> Data for review:

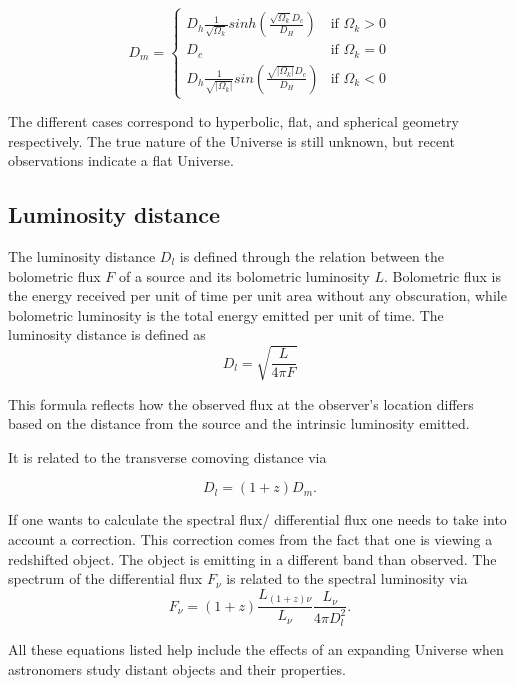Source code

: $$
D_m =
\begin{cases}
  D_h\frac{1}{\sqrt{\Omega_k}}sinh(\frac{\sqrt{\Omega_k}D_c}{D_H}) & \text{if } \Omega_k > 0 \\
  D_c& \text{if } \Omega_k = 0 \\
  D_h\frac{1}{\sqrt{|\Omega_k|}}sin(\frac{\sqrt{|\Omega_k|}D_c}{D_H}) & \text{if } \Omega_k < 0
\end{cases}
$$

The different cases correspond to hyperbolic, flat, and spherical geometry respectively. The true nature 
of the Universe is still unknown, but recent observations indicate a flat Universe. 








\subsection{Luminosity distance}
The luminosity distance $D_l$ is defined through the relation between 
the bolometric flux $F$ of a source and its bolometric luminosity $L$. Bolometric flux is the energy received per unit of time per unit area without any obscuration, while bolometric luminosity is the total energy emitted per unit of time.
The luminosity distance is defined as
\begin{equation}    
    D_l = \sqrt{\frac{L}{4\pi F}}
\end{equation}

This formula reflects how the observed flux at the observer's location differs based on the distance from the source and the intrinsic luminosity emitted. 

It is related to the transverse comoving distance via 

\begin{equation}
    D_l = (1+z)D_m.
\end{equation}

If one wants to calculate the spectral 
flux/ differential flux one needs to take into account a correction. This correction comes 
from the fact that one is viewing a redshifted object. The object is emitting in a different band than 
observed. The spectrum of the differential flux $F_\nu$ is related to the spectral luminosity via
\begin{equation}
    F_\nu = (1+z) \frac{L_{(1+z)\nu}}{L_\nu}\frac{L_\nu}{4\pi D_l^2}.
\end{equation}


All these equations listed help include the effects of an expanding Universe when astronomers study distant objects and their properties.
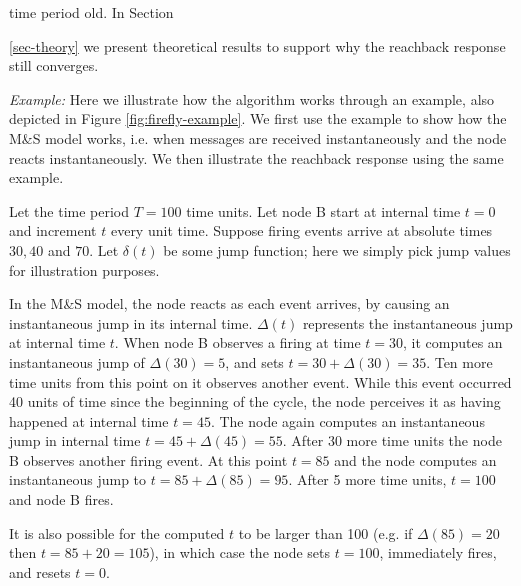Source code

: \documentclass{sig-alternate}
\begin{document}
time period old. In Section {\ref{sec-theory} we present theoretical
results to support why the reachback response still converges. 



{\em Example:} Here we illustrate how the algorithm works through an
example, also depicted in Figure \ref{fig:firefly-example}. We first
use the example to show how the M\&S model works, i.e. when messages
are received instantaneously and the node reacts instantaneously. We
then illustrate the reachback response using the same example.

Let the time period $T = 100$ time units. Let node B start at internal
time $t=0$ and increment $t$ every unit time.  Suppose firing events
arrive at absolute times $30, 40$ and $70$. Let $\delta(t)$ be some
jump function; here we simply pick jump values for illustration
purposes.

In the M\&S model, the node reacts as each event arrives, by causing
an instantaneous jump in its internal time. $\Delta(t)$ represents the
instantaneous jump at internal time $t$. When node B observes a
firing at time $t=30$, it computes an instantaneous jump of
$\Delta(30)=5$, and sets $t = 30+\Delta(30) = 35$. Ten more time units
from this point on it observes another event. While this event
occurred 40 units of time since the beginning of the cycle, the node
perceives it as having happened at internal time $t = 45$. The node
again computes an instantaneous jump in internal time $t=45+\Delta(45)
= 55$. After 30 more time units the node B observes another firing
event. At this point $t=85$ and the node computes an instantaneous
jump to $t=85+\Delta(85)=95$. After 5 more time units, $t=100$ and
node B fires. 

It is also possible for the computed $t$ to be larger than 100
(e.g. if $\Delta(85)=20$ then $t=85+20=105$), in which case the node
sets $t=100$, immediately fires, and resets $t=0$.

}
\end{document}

> About this task:
The listing above must be given again exactly, minus its pictures.

> Exercise output:
Source code

: $$
D_m =
\begin{cases}
  D_h\frac{1}{\sqrt{\Omega_k}}sinh(\frac{\sqrt{\Omega_k}D_c}{D_H}) & \text{if } \Omega_k > 0 \\
  D_c& \text{if } \Omega_k = 0 \\
  D_h\frac{1}{\sqrt{|\Omega_k|}}sin(\frac{\sqrt{|\Omega_k|}D_c}{D_H}) & \text{if } \Omega_k < 0
\end{cases}
$$

The different cases correspond to hyperbolic, flat, and spherical geometry respectively. The true nature 
of the Universe is still unknown, but recent observations indicate a flat Universe. 








\subsection{Luminosity distance}
The luminosity distance $D_l$ is defined through the relation between 
the bolometric flux $F$ of a source and its bolometric luminosity $L$. Bolometric flux is the energy received per unit of time per unit area without any obscuration, while bolometric luminosity is the total energy emitted per unit of time.
The luminosity distance is defined as
\begin{equation}    
    D_l = \sqrt{\frac{L}{4\pi F}}
\end{equation}

This formula reflects how the observed flux at the observer's location differs based on the distance from the source and the intrinsic luminosity emitted. 

It is related to the transverse comoving distance via 

\begin{equation}
    D_l = (1+z)D_m.
\end{equation}

If one wants to calculate the spectral 
flux/ differential flux one needs to take into account a correction. This correction comes 
from the fact that one is viewing a redshifted object. The object is emitting in a different band than 
observed. The spectrum of the differential flux $F_\nu$ is related to the spectral luminosity via
\begin{equation}
    F_\nu = (1+z) \frac{L_{(1+z)\nu}}{L_\nu}\frac{L_\nu}{4\pi D_l^2}.
\end{equation}


All these equations listed help include the effects of an expanding Universe when astronomers study distant objects and their properties.
Source code

: \documentclass{sig-alternate}
\begin{document}
time period old. In Section {\ref{sec-theory} we present theoretical
results to support why the reachback response still converges. 



{\em Example:} Here we illustrate how the algorithm works through an
example, also depicted in Figure \ref{fig:firefly-example}. We first
use the example to show how the M\&S model works, i.e. when messages
are received instantaneously and the node reacts instantaneously. We
then illustrate the reachback response using the same example.

Let the time period $T = 100$ time units. Let node B start at internal
time $t=0$ and increment $t$ every unit time.  Suppose firing events
arrive at absolute times $30, 40$ and $70$. Let $\delta(t)$ be some
jump function; here we simply pick jump values for illustration
purposes.

In the M\&S model, the node reacts as each event arrives, by causing
an instantaneous jump in its internal time. $\Delta(t)$ represents the
instantaneous jump at internal time $t$. When node B observes a
firing at time $t=30$, it computes an instantaneous jump of
$\Delta(30)=5$, and sets $t = 30+\Delta(30) = 35$. Ten more time units
from this point on it observes another event. While this event
occurred 40 units of time since the beginning of the cycle, the node
perceives it as having happened at internal time $t = 45$. The node
again computes an instantaneous jump in internal time $t=45+\Delta(45)
= 55$. After 30 more time units the node B observes another firing
event. At this point $t=85$ and the node computes an instantaneous
jump to $t=85+\Delta(85)=95$. After 5 more time units, $t=100$ and
node B fires. 

It is also possible for the computed $t$ to be larger than 100
(e.g. if $\Delta(85)=20$ then $t=85+20=105$), in which case the node
sets $t=100$, immediately fires, and resets $t=0$.

}
\end{document}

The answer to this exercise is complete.